Nearly any Westerner who has spent time in China will say that one of their strongest impressions of local hospitals is the presence of large rooms filled with patients in armchairs receiving medicine via intravenous (IV) drips. Such rooms are non-existent in US hospitals, and instead IV drips for Westerners usually conjure up pictures of critically ill patients getting treated in a hospital’s intensive care unit.
I personally have refused to get IV drugs on my few visits to Chinese hospitals where doctors recommended such treatment, and usually either accept oral medicine or don’t accept any medication at all for simple things like sore throats. But my Chinese friends are far more willing to take a seat in the IV room if the doctor recommends it.

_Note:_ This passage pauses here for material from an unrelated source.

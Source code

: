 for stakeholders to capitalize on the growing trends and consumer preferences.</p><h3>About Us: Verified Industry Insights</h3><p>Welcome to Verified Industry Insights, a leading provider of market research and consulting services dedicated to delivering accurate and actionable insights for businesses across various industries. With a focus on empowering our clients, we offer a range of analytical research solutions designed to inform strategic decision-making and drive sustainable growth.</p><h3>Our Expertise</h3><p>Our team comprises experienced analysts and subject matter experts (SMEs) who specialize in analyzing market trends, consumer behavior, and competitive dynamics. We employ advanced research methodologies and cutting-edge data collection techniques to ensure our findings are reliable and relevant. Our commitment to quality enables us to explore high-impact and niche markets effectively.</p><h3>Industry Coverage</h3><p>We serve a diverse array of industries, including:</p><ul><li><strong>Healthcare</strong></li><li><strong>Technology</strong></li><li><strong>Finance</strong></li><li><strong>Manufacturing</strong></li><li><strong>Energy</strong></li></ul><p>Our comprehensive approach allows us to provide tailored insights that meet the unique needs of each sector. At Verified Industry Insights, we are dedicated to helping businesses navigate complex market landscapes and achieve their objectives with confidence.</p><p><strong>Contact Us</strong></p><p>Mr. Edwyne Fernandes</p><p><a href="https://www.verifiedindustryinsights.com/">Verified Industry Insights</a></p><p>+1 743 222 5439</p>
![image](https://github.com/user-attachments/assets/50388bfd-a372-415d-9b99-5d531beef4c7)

It seems that antibiotics are one of the more popular medicines offered through such drips, which has led to their massive overuse in Chinese hospitals and clinics, raising global concerns about the potential for creating new drug-resistant diseases. In a nod to that reality, Shanghai launched a campaign in 2007 to reduce antibiotic overuse and has announced some promising results in the eight years since then.
According to the city’s assessment, antibiotic prescriptions have fallen sharply over the life of the campaign to just 10 percent of all prescriptions at present, down from around half when the program began. The program has seen hospitals monitor their doctors more closely, forcing them to think twice before prescribing antibiotics for many who probably don’t need them. As a result, antibiotics have also fallen out of the list of most prescribed drugs in Shanghai, a major change from 2007 when they occupied half of the top 10.

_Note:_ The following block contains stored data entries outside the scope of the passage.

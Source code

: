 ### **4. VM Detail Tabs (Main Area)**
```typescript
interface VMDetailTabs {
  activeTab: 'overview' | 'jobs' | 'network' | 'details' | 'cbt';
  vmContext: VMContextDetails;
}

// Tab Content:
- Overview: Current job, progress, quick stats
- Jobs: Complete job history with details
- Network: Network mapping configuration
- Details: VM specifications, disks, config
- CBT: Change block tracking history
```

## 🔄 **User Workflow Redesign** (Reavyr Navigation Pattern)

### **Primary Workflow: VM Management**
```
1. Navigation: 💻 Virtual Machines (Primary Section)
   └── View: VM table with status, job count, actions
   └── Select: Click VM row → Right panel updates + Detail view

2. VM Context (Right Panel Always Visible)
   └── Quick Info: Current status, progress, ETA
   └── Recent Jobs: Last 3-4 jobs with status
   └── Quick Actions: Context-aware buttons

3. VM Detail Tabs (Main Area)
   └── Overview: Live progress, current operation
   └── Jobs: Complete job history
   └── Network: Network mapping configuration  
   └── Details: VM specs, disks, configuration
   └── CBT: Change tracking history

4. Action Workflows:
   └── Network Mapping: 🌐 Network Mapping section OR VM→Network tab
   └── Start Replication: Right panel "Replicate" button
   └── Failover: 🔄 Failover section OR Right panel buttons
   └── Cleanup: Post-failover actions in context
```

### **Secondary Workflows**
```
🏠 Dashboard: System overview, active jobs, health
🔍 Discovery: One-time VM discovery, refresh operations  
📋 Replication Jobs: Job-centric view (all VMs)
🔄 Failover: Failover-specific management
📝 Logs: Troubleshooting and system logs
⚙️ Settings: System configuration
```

The blind trust by patients in their doctors that facilitates such drug overuse is also exploited in Hong Kong and Taiwan. When I lived in Taiwan, doctors routinely prescribed numerous drugs for me every time I visited one of their small private clinics, often for small problems like a sore throat or skin rash. I would usually check the drug names on the Internet after my visits, and nearly always discovered the medicines had no relationship to my condition and were often meant for things like heartburn or simple headaches.
I later discovered that such abuse occurs in Taiwan and also Hong Kong because doctors can make extra money from drug sales, thus encouraging them to prescribe unneeded medication. The case is similar on China’s mainland, where hospitals also make money from drug sales. In the US most people go to independent pharmacies for their medicines, eliminating the profit incentive for doctors to overprescribe drugs.

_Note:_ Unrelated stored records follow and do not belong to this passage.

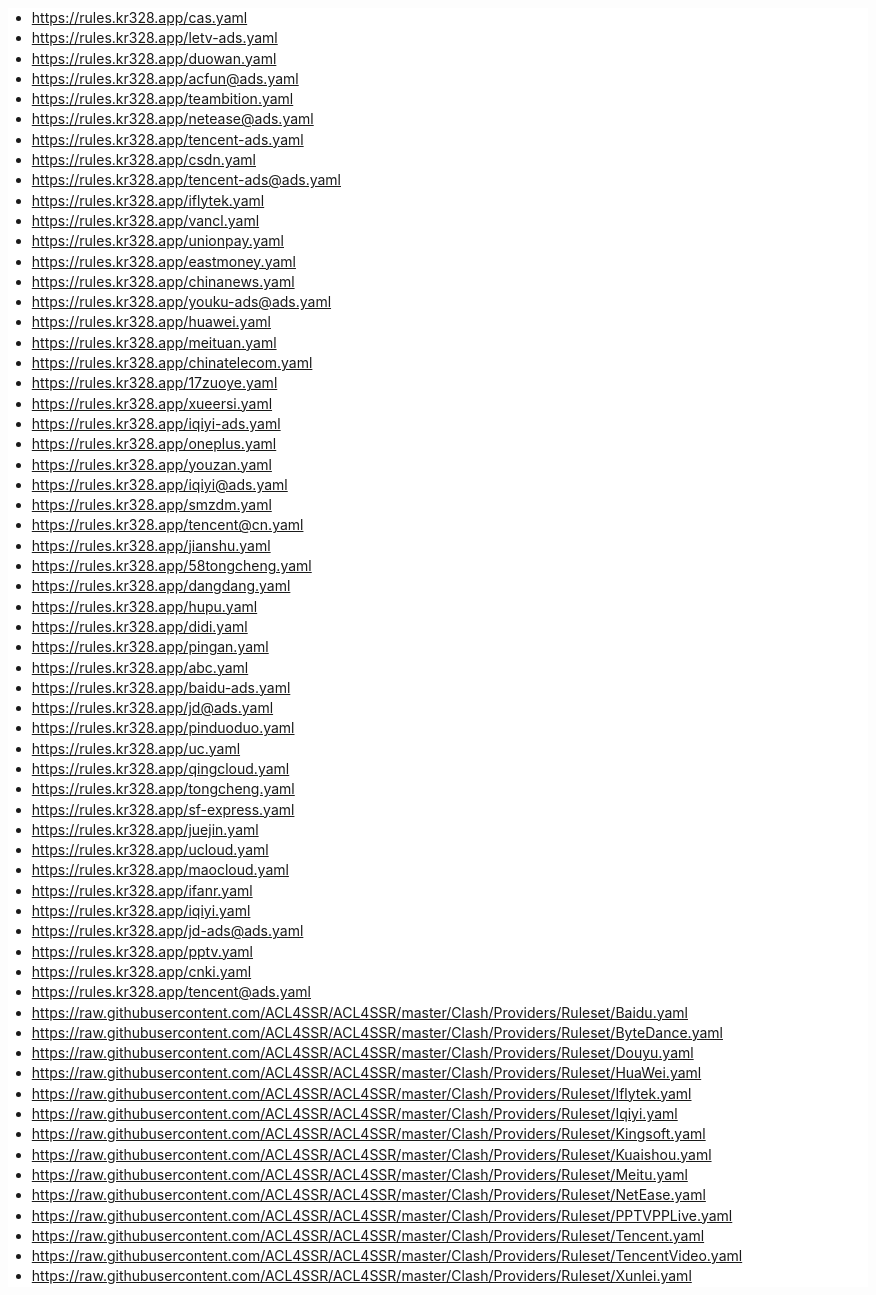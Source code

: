 - https://rules.kr328.app/cas.yaml
- https://rules.kr328.app/letv-ads.yaml
- https://rules.kr328.app/duowan.yaml
- https://rules.kr328.app/acfun@ads.yaml
- https://rules.kr328.app/teambition.yaml
- https://rules.kr328.app/netease@ads.yaml
- https://rules.kr328.app/tencent-ads.yaml
- https://rules.kr328.app/csdn.yaml
- https://rules.kr328.app/tencent-ads@ads.yaml
- https://rules.kr328.app/iflytek.yaml
- https://rules.kr328.app/vancl.yaml
- https://rules.kr328.app/unionpay.yaml
- https://rules.kr328.app/eastmoney.yaml
- https://rules.kr328.app/chinanews.yaml
- https://rules.kr328.app/youku-ads@ads.yaml
- https://rules.kr328.app/huawei.yaml
- https://rules.kr328.app/meituan.yaml
- https://rules.kr328.app/chinatelecom.yaml
- https://rules.kr328.app/17zuoye.yaml
- https://rules.kr328.app/xueersi.yaml
- https://rules.kr328.app/iqiyi-ads.yaml
- https://rules.kr328.app/oneplus.yaml
- https://rules.kr328.app/youzan.yaml
- https://rules.kr328.app/iqiyi@ads.yaml
- https://rules.kr328.app/smzdm.yaml
- https://rules.kr328.app/tencent@cn.yaml
- https://rules.kr328.app/jianshu.yaml
- https://rules.kr328.app/58tongcheng.yaml
- https://rules.kr328.app/dangdang.yaml
- https://rules.kr328.app/hupu.yaml
- https://rules.kr328.app/didi.yaml
- https://rules.kr328.app/pingan.yaml
- https://rules.kr328.app/abc.yaml
- https://rules.kr328.app/baidu-ads.yaml
- https://rules.kr328.app/jd@ads.yaml
- https://rules.kr328.app/pinduoduo.yaml
- https://rules.kr328.app/uc.yaml
- https://rules.kr328.app/qingcloud.yaml
- https://rules.kr328.app/tongcheng.yaml
- https://rules.kr328.app/sf-express.yaml
- https://rules.kr328.app/juejin.yaml
- https://rules.kr328.app/ucloud.yaml
- https://rules.kr328.app/maocloud.yaml
- https://rules.kr328.app/ifanr.yaml
- https://rules.kr328.app/iqiyi.yaml
- https://rules.kr328.app/jd-ads@ads.yaml
- https://rules.kr328.app/pptv.yaml
- https://rules.kr328.app/cnki.yaml
- https://rules.kr328.app/tencent@ads.yaml
- https://raw.githubusercontent.com/ACL4SSR/ACL4SSR/master/Clash/Providers/Ruleset/Baidu.yaml
- https://raw.githubusercontent.com/ACL4SSR/ACL4SSR/master/Clash/Providers/Ruleset/ByteDance.yaml
- https://raw.githubusercontent.com/ACL4SSR/ACL4SSR/master/Clash/Providers/Ruleset/Douyu.yaml
- https://raw.githubusercontent.com/ACL4SSR/ACL4SSR/master/Clash/Providers/Ruleset/HuaWei.yaml
- https://raw.githubusercontent.com/ACL4SSR/ACL4SSR/master/Clash/Providers/Ruleset/Iflytek.yaml
- https://raw.githubusercontent.com/ACL4SSR/ACL4SSR/master/Clash/Providers/Ruleset/Iqiyi.yaml
- https://raw.githubusercontent.com/ACL4SSR/ACL4SSR/master/Clash/Providers/Ruleset/Kingsoft.yaml
- https://raw.githubusercontent.com/ACL4SSR/ACL4SSR/master/Clash/Providers/Ruleset/Kuaishou.yaml
- https://raw.githubusercontent.com/ACL4SSR/ACL4SSR/master/Clash/Providers/Ruleset/Meitu.yaml
- https://raw.githubusercontent.com/ACL4SSR/ACL4SSR/master/Clash/Providers/Ruleset/NetEase.yaml
- https://raw.githubusercontent.com/ACL4SSR/ACL4SSR/master/Clash/Providers/Ruleset/PPTVPPLive.yaml
- https://raw.githubusercontent.com/ACL4SSR/ACL4SSR/master/Clash/Providers/Ruleset/Tencent.yaml
- https://raw.githubusercontent.com/ACL4SSR/ACL4SSR/master/Clash/Providers/Ruleset/TencentVideo.yaml
- https://raw.githubusercontent.com/ACL4SSR/ACL4SSR/master/Clash/Providers/Ruleset/Xunlei.yaml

At the end of the day, changing doctors’ prescription habits is really only half of the solution to China’s drug overuse. The other element lies with patients, who need to stop blindly believing everything their doctors tell them and take a more active role in their medical care by understanding their illnesses and the drugs they’re taking. Doctors could play a big role in that regard by trying to explain treatment options to patients, though that would mean an end to the more authoritarian nature of the current doctor-patient relationship.
In my view, a major sign that the system is really changing would be the disappearance of the IV drip rooms, which is one of the most obvious places where the drug overuse is taking place. Such a move would not only improve the health of both patients and our city’s medical system, but would save patients the inconvenience of wasting hours of time in the hospital to receive drugs they don’t need.